*** Material provided Section Begins ***
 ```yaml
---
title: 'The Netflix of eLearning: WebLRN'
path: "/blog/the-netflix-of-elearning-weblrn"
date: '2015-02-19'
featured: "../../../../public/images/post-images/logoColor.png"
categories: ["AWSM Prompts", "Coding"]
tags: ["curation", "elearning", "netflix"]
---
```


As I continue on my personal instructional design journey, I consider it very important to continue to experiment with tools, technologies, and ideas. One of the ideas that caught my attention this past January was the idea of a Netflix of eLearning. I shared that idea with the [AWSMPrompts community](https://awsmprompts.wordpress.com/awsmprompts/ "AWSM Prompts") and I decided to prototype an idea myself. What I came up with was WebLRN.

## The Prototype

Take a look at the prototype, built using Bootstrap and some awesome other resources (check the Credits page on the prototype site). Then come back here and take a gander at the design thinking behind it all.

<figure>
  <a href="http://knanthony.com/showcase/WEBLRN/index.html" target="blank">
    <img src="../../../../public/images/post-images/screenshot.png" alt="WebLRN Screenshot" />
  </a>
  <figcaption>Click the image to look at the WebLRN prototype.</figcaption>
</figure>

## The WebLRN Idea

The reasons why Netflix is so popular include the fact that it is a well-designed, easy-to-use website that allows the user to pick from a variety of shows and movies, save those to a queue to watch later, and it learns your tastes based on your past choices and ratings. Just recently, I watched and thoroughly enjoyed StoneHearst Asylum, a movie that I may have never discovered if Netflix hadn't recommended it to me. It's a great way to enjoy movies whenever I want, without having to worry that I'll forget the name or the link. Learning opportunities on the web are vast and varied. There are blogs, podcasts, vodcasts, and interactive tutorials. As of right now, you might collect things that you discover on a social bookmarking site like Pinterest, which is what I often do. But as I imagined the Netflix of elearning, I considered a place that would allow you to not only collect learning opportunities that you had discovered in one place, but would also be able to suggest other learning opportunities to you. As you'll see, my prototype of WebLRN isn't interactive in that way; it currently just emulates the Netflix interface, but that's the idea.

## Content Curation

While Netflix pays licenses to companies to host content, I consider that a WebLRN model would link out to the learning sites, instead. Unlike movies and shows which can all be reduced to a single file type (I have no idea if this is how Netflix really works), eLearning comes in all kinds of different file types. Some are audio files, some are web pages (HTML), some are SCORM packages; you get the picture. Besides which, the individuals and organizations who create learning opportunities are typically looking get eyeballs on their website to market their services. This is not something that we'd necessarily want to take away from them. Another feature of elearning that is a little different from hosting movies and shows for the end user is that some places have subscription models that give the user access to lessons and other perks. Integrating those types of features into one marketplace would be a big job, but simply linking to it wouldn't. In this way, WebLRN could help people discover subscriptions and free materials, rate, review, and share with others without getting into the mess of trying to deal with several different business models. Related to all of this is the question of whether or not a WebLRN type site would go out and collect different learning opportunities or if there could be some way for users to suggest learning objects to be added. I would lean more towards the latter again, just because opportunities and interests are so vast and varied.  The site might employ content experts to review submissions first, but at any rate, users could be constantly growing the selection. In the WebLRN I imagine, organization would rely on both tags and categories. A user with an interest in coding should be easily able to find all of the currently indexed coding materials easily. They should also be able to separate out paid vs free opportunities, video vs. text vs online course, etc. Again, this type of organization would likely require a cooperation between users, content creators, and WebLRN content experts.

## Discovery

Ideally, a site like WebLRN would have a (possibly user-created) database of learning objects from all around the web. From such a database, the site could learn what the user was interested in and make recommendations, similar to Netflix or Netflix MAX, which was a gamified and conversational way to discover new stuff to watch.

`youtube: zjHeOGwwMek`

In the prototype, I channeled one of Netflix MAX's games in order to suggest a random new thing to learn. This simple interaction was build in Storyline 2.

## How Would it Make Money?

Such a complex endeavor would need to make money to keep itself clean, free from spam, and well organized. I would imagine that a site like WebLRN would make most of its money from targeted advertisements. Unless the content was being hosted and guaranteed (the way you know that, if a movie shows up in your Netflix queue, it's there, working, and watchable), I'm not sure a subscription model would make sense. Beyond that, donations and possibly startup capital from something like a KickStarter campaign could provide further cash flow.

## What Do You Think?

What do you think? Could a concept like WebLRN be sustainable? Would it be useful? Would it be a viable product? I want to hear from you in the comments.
*** Material provided Section Ends ***
[Activity]:
Copy out each line of the records where the word "public" appears.

[Result of this task]:
featured: "../../../../public/images/post-images/logoColor.png"
    <img src="../../../../public/images/post-images/screenshot.png" alt="WebLRN Screenshot" />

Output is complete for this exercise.